### WHAT THE TASK REQUIRES
How many lines in the data below contain the string "conversation"? Answer with the number only.
== PROVIDED RECORDS ==
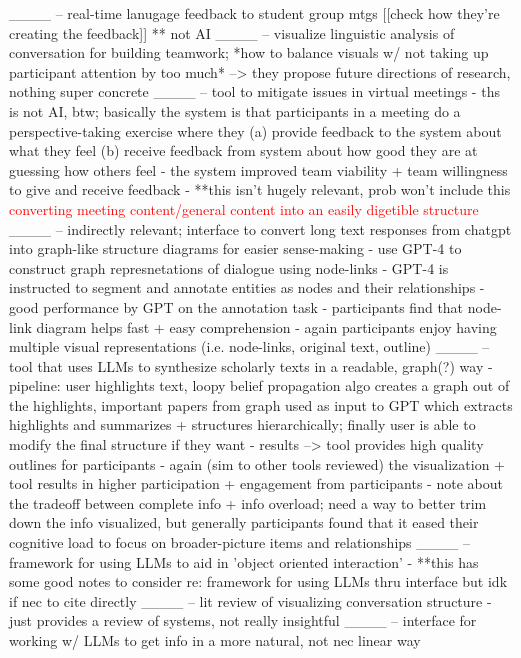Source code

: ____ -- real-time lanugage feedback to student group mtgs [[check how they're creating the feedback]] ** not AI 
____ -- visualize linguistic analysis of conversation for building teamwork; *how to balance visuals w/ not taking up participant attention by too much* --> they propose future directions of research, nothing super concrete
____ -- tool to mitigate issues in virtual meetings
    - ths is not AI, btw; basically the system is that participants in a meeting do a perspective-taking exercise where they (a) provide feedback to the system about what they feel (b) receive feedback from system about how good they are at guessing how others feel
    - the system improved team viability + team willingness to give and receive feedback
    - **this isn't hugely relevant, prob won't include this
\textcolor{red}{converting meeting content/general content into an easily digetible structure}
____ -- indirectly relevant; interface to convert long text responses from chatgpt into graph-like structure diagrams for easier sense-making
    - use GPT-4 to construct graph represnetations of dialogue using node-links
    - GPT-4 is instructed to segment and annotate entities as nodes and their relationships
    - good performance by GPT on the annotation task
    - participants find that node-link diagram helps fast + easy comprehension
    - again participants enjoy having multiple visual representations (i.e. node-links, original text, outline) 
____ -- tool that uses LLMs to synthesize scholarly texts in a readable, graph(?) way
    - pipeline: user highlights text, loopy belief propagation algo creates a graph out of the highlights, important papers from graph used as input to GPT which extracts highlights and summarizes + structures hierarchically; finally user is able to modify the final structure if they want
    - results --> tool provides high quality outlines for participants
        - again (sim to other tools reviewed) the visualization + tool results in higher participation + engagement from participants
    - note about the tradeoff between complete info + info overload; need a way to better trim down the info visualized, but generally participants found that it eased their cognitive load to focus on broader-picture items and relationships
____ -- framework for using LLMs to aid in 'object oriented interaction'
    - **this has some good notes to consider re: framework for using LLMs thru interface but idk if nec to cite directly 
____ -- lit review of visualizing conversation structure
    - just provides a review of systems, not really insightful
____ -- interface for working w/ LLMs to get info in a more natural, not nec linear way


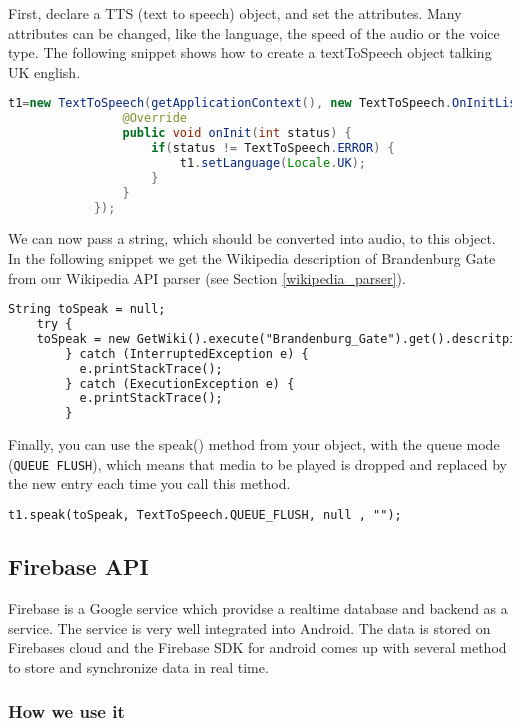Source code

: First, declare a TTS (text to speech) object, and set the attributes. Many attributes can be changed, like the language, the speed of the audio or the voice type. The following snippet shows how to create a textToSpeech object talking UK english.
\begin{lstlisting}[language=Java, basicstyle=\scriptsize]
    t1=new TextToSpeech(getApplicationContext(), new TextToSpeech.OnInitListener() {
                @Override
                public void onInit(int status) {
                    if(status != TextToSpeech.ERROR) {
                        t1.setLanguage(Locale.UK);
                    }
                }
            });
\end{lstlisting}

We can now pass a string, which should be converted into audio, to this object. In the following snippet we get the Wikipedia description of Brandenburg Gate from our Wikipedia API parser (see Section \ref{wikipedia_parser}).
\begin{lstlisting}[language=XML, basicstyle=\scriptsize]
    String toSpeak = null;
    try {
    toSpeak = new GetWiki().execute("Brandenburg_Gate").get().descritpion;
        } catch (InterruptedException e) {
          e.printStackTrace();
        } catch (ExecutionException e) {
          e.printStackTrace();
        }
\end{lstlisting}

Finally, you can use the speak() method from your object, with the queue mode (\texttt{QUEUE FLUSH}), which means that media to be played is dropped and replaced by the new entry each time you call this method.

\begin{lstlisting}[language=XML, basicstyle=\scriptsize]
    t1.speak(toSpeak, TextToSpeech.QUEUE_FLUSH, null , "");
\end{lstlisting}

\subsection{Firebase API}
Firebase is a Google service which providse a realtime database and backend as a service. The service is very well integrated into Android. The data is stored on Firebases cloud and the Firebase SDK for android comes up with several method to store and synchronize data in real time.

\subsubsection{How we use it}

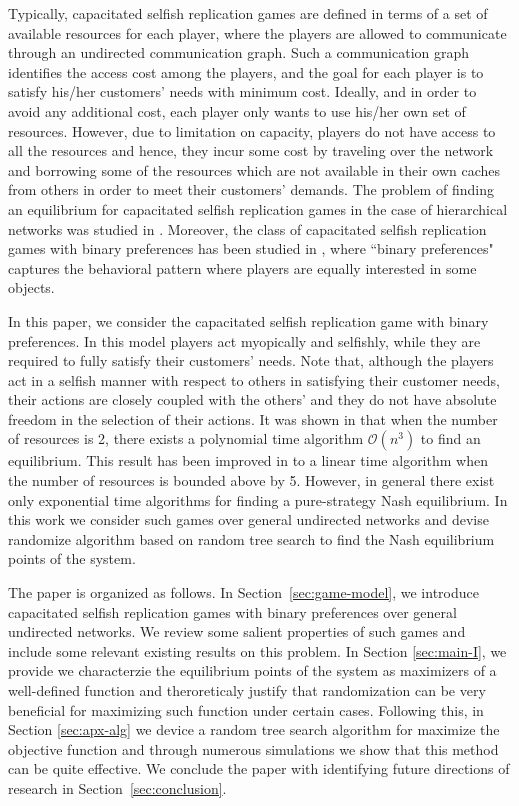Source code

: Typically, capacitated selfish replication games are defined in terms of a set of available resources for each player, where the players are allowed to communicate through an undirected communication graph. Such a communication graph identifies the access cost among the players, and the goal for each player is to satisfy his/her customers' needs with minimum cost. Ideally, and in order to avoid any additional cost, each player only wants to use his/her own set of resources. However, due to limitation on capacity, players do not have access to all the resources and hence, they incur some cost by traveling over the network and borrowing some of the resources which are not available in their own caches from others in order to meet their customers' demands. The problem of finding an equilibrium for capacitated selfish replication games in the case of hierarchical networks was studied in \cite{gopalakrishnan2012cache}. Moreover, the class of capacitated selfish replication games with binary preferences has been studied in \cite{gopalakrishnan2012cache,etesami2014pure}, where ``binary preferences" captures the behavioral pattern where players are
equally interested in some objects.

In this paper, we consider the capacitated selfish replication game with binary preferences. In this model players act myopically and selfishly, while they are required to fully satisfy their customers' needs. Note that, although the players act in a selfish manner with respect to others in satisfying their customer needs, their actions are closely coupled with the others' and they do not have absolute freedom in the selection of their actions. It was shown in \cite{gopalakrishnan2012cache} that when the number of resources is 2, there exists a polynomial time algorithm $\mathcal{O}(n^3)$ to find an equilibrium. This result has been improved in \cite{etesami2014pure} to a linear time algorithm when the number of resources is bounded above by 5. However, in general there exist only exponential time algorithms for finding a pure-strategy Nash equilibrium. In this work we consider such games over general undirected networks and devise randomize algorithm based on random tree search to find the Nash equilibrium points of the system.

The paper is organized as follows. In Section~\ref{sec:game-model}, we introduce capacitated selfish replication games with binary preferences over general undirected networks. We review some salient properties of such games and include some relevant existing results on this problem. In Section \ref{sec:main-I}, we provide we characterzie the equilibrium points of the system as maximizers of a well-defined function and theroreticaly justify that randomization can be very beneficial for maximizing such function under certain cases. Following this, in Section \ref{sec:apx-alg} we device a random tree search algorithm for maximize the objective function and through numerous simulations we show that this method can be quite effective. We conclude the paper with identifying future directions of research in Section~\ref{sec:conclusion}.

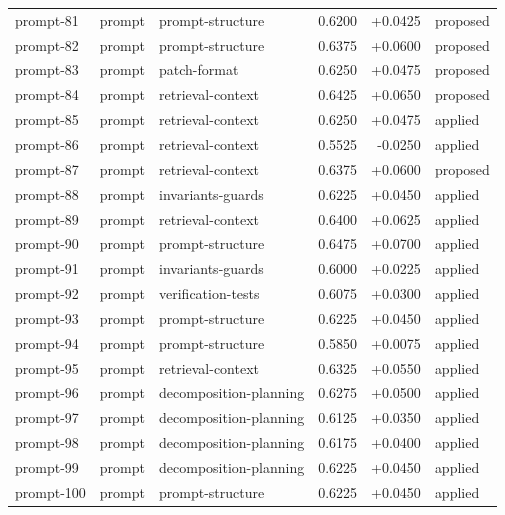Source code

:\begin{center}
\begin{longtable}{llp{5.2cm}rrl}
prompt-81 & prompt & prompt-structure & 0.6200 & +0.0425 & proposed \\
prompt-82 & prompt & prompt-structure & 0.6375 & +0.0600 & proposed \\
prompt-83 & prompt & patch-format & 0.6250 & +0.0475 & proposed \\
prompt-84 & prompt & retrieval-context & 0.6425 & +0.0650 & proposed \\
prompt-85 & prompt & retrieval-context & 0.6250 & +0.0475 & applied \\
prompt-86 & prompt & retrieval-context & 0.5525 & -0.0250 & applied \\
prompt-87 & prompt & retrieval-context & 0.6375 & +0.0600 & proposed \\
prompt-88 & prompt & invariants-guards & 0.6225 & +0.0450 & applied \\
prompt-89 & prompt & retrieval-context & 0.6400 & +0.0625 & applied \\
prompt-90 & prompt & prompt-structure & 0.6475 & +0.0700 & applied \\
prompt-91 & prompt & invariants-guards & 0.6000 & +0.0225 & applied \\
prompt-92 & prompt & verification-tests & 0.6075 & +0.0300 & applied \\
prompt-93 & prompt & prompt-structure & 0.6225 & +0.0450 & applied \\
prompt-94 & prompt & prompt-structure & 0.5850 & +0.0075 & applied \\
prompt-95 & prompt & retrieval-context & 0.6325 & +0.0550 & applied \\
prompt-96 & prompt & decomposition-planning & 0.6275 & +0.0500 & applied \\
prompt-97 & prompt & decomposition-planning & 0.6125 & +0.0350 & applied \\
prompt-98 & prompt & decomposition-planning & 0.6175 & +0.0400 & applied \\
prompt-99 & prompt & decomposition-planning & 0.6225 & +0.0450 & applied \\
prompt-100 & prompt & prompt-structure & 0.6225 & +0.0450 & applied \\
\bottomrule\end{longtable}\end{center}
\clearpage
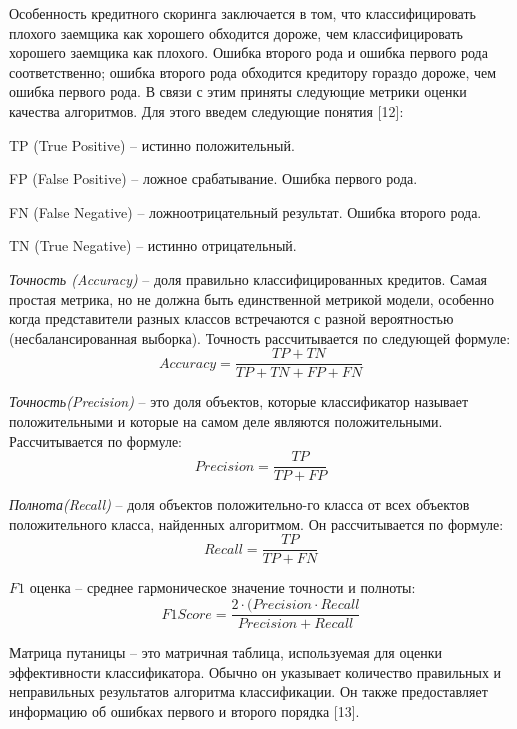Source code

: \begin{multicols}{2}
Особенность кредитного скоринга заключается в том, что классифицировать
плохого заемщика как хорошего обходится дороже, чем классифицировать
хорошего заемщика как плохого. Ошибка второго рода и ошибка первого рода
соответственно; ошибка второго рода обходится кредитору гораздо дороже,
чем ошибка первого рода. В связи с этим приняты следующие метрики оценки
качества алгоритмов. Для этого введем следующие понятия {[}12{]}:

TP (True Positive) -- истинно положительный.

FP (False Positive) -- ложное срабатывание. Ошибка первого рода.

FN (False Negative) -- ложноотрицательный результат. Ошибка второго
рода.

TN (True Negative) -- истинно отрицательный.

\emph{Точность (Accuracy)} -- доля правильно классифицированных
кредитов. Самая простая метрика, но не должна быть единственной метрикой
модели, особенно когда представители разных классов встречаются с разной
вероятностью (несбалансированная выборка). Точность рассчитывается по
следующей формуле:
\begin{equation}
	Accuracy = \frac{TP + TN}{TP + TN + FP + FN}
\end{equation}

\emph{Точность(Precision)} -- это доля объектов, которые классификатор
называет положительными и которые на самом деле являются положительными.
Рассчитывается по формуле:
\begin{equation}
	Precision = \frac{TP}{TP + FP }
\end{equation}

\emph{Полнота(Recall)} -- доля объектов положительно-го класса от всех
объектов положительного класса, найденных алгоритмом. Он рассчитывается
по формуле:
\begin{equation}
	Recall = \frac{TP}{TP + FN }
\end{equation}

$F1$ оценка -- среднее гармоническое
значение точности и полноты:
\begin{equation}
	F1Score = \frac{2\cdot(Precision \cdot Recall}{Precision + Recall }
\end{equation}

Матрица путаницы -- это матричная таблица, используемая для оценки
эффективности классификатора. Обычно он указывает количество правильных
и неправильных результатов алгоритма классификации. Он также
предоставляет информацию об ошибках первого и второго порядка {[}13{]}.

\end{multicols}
===
### WRITTEN RESPONSE
2